START Exercise materials

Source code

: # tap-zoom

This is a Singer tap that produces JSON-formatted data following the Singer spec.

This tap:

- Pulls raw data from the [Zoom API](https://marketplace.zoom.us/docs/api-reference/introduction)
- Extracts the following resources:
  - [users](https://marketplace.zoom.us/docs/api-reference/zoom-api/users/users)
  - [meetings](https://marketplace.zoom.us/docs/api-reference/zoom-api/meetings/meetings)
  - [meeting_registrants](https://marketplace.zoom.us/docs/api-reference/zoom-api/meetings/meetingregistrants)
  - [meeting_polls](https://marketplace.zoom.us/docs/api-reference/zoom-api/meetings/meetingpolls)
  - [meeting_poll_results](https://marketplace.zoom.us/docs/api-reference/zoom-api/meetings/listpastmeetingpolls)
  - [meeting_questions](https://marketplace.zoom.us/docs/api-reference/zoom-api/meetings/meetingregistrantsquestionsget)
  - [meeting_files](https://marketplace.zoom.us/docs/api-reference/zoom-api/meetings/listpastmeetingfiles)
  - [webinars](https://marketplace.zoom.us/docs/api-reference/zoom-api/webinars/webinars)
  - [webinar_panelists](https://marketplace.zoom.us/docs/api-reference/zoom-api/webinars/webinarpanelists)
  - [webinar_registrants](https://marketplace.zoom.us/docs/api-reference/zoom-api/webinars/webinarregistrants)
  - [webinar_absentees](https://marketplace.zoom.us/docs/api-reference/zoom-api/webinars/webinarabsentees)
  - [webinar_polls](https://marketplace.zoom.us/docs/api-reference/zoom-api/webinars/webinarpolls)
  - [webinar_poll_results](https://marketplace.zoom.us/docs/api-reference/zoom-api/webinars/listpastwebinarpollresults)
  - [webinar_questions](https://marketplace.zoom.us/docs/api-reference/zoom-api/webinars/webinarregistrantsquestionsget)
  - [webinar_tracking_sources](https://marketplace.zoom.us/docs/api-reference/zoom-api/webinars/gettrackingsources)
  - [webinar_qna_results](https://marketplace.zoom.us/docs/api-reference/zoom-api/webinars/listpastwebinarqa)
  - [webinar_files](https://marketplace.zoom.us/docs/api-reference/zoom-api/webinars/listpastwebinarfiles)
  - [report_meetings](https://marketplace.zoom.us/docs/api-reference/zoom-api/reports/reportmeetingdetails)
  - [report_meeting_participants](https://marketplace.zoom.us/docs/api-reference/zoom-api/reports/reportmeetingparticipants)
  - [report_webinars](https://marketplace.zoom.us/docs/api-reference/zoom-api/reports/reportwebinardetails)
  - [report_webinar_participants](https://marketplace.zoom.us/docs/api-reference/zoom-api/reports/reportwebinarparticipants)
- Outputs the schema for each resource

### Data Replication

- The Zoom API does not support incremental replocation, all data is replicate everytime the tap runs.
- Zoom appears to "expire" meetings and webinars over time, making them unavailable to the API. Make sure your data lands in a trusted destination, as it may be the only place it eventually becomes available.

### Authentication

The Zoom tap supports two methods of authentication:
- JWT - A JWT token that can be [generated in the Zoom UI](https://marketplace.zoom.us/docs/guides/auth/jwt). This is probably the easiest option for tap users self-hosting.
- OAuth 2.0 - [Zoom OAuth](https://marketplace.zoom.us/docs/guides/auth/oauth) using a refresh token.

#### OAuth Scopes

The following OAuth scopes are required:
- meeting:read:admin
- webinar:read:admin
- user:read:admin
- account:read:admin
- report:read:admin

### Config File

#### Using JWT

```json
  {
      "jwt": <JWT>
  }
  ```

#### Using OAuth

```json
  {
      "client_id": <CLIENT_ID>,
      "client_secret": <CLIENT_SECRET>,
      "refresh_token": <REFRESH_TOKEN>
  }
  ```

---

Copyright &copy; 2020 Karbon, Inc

END Exercise materials

What to do: Copy every line in the entries above that has the string "users" in it.

Response to this exercise:
  - [users](https://marketplace.zoom.us/docs/api-reference/zoom-api/users/users)
- JWT - A JWT token that can be [generated in the Zoom UI](https://marketplace.zoom.us/docs/guides/auth/jwt). This is probably the easiest option for tap users self-hosting.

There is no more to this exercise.